At present, our direct users do not heavily rely on the schedules feature, which means we are unable to prioritize this issue immediately. However, we genuinely value community contributions, and if you or anyone else is interested in addressing this, we warmly welcome any pull requests. Rest assured, we have noted this issue and hope to revisit it when circumstances allow.
Thank you again for your understanding and support!
I was wondering if it would be enough to include seconds in the start_time/end_time fields, which are now not supported by the policy validator (policy_json.schema.json also has a regex without support for seconds).
If so, I can suggest a pull request to allow both formats. What I don't know about the plugin is what kind of impact this might have on DateTimeRange.startDateTime/DateTimeRange.endDateTime other than it having seconds added to the time.Time object.
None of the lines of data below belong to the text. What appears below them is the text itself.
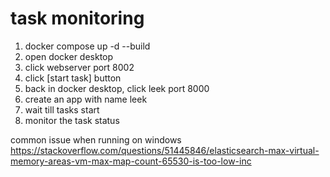 # task monitoring
1. docker compose up -d --build
2. open docker desktop
3. click webserver port 8002
4. click [start task] button
5. back in docker desktop, click leek port 8000
6. create an app with name leek
7. wait till tasks start
8. monitor the task status

common issue when running on windows 
https://stackoverflow.com/questions/51445846/elasticsearch-max-virtual-memory-areas-vm-max-map-count-65530-is-too-low-inc
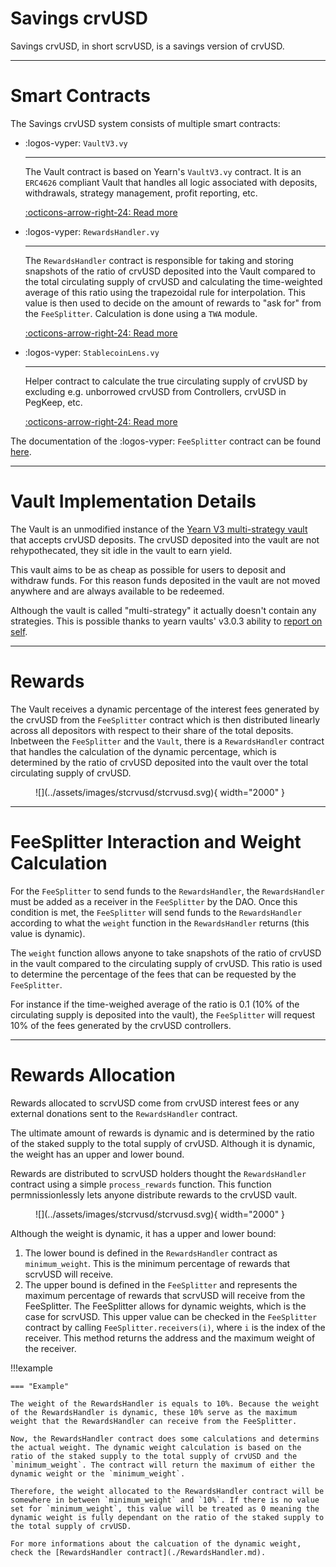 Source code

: <h1>Savings crvUSD</h1>

Savings crvUSD, in short scrvUSD, is a savings version of crvUSD. 


---


# **Smart Contracts**

The Savings crvUSD system consists of multiple smart contracts:

<div class="grid cards" markdown>

-   :logos-vyper: `VaultV3.vy`

    ---

    The Vault contract is based on Yearn's `VaultV3.vy` contract. It is an `ERC4626` compliant Vault that handles all logic associated with deposits, withdrawals, strategy management, profit reporting, etc.

    [:octicons-arrow-right-24: Read more](./Vault.md)

-   :logos-vyper: `RewardsHandler.vy`

    ---

    The `RewardsHandler` contract is responsible for taking and storing snapshots of the ratio of crvUSD deposited into the Vault compared to the total circulating supply of crvUSD and calculating the time-weighted average of this ratio using the trapezoidal rule for interpolation. This value is then used to decide on the amount of rewards to "ask for" from the `FeeSplitter`. Calculation is done using a `TWA` module.
    

    [:octicons-arrow-right-24: Read more](./RewardsHandler.md)

-   :logos-vyper: `StablecoinLens.vy`

    ---

    Helper contract to calculate the true circulating supply of crvUSD by excluding e.g. unborrowed crvUSD from Controllers, crvUSD in PegKeep, etc.

    [:octicons-arrow-right-24: Read more](./StablecoinLens.md)

</div>

The documentation of the :logos-vyper: `FeeSplitter` contract can be found [here](https://docs.curve.fi/fees/FeeSplitter/).


---


# **Vault Implementation Details**

The Vault is an unmodified instance of the [Yearn V3 multi-strategy vault](https://github.com/yearn/yearn-vaults-v3) that accepts crvUSD deposits. The crvUSD deposited into the vault are not rehypothecated, they sit idle in the vault to earn yield.

This vault aims to be as cheap as possible for users to deposit and withdraw funds. For this reason funds deposited in the vault are not moved anywhere and are always available to be redeemed.

Although the vault is called "multi-strategy" it actually doesn't contain any strategies. This is possible thanks to yearn vaults' v3.0.3 ability to [report on self](https://github.com/yearn/yearn-vaults-v3/pull/205).


---


# **Rewards**

The Vault receives a dynamic percentage of the interest fees generated by the crvUSD from the `FeeSplitter` contract which is then distributed linearly across all depositors with respect to their share of the total deposits. Inbetween the `FeeSplitter` and the `Vault`, there is a `RewardsHandler` contract that handles the calculation of the dynamic percentage, which is determined by the ratio of crvUSD deposited into the vault over the total circulating supply of crvUSD.

<figure markdown="span">
  ![](../assets/images/stcrvusd/stcrvusd.svg){ width="2000" }
  <figcaption></figcaption>
</figure>


---


# **FeeSplitter Interaction and Weight Calculation**

For the `FeeSplitter` to send funds to the `RewardsHandler`, the `RewardsHandler` must be added as a receiver in the `FeeSplitter` by the DAO. Once this condition is met, the `FeeSplitter` will send funds to the `RewardsHandler` according to what the `weight` function in the `RewardsHandler` returns (this value is dynamic).

The `weight` function allows anyone to take snapshots of the ratio of crvUSD in the vault compared to the circulating supply of crvUSD. This ratio is used to determine the percentage of the fees that can be requested by the `FeeSplitter`.

For instance if the time-weighed average of the ratio is 0.1 (10% of the circulating supply is deposited into the vault), the `FeeSplitter` will request 10% of the fees generated by the crvUSD controllers.


---

# **Rewards Allocation**

Rewards allocated to scrvUSD come from crvUSD interest fees or any external donations sent to the `RewardsHandler` contract.

The ultimate amount of rewards is dynamic and is determined by the ratio of the staked supply to the total supply of crvUSD. Although it is dynamic, the weight has an upper and lower bound.

Rewards are distributed to scrvUSD holders thought the `RewardsHandler` contract using a simple `process_rewards` function. This function permnissionlessly lets anyone distribute rewards to the crvUSD vault.

<figure markdown="span">
  ![](../assets/images/stcrvusd/stcrvusd.svg){ width="2000" }
  <figcaption></figcaption>
</figure>

Although the weight is dynamic, it has a upper and lower bound:

1. The lower bound is defined in the `RewardsHandler` contract as `minimum_weight`. This is the minimum percentage of rewards that scrvUSD will receive.
2. The upper bound is defined in the `FeeSplitter` and represents the maximum percentage of rewards that scrvUSD will receive from the FeeSplitter. The FeeSplitter allows for dynamic weights, which is the case for scrvUSD. This upper value can be checked in the `FeeSplitter` contract by calling `FeeSplitter.receivers(i)`, where `i` is the index of the receiver. This method returns the address and the maximum weight of the receiver.

!!!example

    === "Example"

    The weight of the RewardsHandler is equals to 10%. Because the weight of the RewardsHandler is dynamic, these 10% serve as the maximum weight that the RewardsHandler can receive from the FeeSplitter.

    Now, the RewardsHandler contract does some calculations and determins the actual weight. The dynamic weight calculation is based on the ratio of the staked supply to the total supply of crvUSD and the `minimum_weight`. The contract will return the maximum of either the dynamic weight or the `minimum_weight`.

    Therefore, the weight allocated to the RewardsHandler contract will be somewhere in between `minimum_weight` and `10%`. If there is no value set for `minimum_weight`, this value will be treated as 0 meaning the dynamic weight is fully dependant on the ratio of the staked supply to the total supply of crvUSD. 

    For more informations about the calcuation of the dynamic weight, check the [RewardsHandler contract](./RewardsHandler.md).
Unfortunately, taking seconds into consideration requires more effort than just modifying the for policy validation. As @silvestre mentioned, I guess if more people express interest in this improvement, we will consider picking it up and working on it.
I understand, changes need to be made in the policy validator to allow another date time format, but in the end it is stored as time.Time object. Therefore, to me it seems the time parsing needs to be a bit more lenient, but nothing else seems to need changing. Of course, I could be (very) wrong about that assumption.
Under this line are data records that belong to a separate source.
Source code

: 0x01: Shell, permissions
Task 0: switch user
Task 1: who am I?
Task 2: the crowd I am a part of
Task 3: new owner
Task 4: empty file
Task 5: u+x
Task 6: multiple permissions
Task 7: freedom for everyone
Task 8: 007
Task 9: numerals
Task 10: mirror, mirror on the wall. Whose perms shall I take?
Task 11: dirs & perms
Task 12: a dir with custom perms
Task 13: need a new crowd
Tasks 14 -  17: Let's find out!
I took the liberty to create the PR, so I still hope you would be so kind to have a look even though I understand the comments above.
Unfortunately, it's not that simple. Here are just some examples so that you get a feeling:
-
https://github.com/cloudfoundry/app-autoscaler-release/blob/035a11cbbd35cdda519b48929af56579240b2003/src/scheduler/src/main/java/org/cloudfoundry/autoscaler/scheduler/util/ScheduleJobHelper.java#L117
-
https://github.com/cloudfoundry/app-autoscaler-release/blob/035a11cbbd35cdda519b48929af56579240b2003/src/scheduler/src/main/java/org/cloudfoundry/autoscaler/scheduler/util/DateHelper.java#L15
-
and of course tests need to be adjusted/added
-
allowing seconds to be added still comes the with the fact that miliseconds are not taken into account which we are not 100% sure how the system will behave in that case
Thanks for the information, I indeed missed that.